The research is being led by Dr. Frances Lund, Charles H. McCauley Professor and Chair Department of Microbiology, Dr. John Killian, resident in the Department of Surgery, and Dr. Rico Buchli, VP of Products and Services at PTS, and focuses on using PTS's newly created Class I and Class II biotinylated soluble HLA (sHLA) proteins to understand the breadth and specificity of HLA-reactive B cells in sensitized individuals. These proprietary HLA molecules can be utilized in standard flow cytometry workflows for easy processing and analysis that the parties hope will provide a new tool for clinicians and researchers to use when caring for transplant patients.

Almost all previous work on HLA sensitized individuals has relied upon assays that detect circulating anti-HLA antibodies. The goal is to determine the reactivities of HLA-reactive B cells in these sensitized patients and compare these reactivities to those that are present among circulating anti-HLA antibodies. Using panels of biotinylated HLA molecules in combination with various tetramerized fluorescent reagents allows the interrogation of the specific B cell receptors expressed by HLA-reactive B cells.

"Prevention of B cell activation and proliferation is crucial for the survival of a transplant patient. For patient monitoring, identifying the right approach to immune profiling at each stage of clinical development-including the later stages, when it is often considered impractical to include these approaches-may be critical for identifying predictors of rejection responses, or monitoring immunosuppression efficacy", said Dr. Buchli. "Flow cytometric analysis using our fluorescent tagged HLA products have the capabilities needed to meet the increased demands to detect, identify, and monitor HLA-specific memory B cells."

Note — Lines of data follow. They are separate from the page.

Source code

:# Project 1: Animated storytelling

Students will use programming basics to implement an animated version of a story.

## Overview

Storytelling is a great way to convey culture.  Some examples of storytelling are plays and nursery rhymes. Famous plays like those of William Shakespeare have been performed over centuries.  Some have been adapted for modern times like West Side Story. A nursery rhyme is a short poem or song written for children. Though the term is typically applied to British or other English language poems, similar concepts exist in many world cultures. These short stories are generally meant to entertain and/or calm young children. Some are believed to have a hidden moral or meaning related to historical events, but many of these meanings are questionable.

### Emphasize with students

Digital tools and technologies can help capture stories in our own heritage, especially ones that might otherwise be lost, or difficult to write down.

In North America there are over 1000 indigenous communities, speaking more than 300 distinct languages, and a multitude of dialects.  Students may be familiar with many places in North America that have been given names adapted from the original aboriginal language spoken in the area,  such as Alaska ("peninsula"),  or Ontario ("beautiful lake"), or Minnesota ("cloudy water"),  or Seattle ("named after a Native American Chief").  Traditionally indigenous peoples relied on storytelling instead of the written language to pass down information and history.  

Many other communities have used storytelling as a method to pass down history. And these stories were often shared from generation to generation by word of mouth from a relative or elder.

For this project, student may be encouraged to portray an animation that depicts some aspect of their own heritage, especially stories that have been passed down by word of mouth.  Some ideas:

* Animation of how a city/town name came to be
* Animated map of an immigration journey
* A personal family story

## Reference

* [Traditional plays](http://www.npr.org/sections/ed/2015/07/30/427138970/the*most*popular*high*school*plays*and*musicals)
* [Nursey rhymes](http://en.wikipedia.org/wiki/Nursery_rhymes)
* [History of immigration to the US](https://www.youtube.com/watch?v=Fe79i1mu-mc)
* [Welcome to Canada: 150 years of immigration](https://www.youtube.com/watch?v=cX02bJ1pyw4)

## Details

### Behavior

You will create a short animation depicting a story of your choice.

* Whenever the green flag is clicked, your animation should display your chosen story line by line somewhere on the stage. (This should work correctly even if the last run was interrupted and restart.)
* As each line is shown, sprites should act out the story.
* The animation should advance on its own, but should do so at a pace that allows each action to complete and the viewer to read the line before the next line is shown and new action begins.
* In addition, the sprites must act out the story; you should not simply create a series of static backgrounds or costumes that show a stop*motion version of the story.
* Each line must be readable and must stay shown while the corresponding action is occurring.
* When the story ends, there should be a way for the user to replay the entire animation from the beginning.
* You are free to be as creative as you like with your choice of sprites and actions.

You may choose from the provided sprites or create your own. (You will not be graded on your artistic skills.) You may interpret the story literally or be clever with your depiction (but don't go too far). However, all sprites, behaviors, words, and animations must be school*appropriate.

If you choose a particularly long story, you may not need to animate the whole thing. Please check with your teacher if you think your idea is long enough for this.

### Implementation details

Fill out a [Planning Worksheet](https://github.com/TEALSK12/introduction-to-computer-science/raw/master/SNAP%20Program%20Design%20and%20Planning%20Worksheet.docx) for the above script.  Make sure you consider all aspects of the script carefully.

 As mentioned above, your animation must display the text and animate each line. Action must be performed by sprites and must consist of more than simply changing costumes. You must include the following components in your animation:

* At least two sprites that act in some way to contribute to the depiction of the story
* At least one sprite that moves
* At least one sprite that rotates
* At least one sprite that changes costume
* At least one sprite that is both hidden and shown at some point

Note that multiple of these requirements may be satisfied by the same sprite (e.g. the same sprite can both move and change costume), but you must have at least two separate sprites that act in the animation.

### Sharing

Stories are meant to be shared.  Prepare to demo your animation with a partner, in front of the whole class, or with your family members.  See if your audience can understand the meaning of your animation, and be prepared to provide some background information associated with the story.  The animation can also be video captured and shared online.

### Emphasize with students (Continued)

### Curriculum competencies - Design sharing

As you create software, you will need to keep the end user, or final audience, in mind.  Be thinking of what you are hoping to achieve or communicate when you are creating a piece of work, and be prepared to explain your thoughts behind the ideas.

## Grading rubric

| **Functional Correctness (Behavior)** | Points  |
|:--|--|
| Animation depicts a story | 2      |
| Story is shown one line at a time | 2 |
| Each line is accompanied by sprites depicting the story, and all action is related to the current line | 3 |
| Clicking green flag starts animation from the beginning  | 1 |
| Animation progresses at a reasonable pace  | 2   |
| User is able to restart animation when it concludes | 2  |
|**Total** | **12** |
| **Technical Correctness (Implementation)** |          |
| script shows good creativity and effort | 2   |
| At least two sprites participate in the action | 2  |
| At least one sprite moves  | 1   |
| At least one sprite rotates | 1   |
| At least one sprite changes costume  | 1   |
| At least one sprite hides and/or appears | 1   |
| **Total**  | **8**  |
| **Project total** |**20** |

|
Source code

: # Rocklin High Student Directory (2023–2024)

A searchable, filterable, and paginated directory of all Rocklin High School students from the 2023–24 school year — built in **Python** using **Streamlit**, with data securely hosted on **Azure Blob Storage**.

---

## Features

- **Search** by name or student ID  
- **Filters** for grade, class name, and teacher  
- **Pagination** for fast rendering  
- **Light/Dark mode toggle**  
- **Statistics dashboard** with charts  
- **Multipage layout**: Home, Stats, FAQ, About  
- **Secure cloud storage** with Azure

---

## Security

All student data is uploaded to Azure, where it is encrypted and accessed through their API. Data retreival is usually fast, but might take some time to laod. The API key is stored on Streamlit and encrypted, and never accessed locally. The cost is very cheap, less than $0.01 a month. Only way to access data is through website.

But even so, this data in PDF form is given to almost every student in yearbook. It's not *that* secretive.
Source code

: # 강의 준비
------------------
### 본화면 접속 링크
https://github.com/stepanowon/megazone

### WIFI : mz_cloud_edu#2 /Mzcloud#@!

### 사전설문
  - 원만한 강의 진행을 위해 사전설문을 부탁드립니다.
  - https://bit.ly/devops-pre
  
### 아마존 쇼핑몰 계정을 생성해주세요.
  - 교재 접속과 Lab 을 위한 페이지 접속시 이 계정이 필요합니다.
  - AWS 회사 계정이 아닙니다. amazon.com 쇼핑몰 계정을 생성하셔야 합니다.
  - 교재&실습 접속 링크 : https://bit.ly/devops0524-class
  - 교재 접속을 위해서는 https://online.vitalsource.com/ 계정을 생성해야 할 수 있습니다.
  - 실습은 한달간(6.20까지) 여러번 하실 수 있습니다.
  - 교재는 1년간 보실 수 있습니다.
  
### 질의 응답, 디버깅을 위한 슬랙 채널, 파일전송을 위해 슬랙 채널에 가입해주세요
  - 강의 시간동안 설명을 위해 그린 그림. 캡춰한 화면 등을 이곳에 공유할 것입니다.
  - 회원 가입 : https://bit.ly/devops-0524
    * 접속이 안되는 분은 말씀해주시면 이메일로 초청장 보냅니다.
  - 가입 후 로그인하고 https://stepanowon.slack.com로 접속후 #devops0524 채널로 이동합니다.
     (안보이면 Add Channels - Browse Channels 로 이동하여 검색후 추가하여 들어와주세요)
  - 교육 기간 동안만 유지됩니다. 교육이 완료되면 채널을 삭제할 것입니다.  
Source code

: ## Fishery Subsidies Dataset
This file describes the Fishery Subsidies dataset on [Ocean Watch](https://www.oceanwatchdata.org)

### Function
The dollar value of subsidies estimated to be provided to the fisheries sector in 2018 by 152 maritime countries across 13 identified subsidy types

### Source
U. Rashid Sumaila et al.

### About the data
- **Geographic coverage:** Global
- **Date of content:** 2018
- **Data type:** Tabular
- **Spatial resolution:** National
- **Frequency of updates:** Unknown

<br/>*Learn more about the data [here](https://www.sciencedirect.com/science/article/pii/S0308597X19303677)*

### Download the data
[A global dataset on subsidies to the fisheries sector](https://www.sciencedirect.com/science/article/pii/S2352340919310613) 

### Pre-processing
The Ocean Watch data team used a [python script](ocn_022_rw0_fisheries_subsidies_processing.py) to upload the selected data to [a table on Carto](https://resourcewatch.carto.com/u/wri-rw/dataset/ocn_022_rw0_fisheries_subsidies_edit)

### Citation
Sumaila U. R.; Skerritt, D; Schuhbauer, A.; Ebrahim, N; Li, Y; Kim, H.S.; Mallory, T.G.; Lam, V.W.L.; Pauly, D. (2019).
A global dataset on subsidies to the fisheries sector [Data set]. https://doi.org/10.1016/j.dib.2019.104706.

"Our research at the University of Alabama at Birmingham seeks to improve the success of organ transplants," said John Killian, Jr., M.D., a research resident in the UAB Department of Surgery. "One problem is that following pregnancy or transplant, patients form antibodies against non-self HLA molecules. These antibodies comprise a major barrier to transplantation, and they exacerbate gender and racial disparities for thousands of people who await a life-saving transplant. Thus, we want to understand the breadth and specificity of HLA-reactive memory B cells in sensitized women. Pure Protein's extensive selection of recombinant HLA molecules will be integral to our projects, allowing us to pair fluorescence-activated cell sorting of HLA-reactive B cells with subsequent analysis of recombinant-antibody specificities. An improved understanding of the phenotype and specificity of HLA-reactive B cells will offer new opportunities to diagnose and treat HLA sensitization."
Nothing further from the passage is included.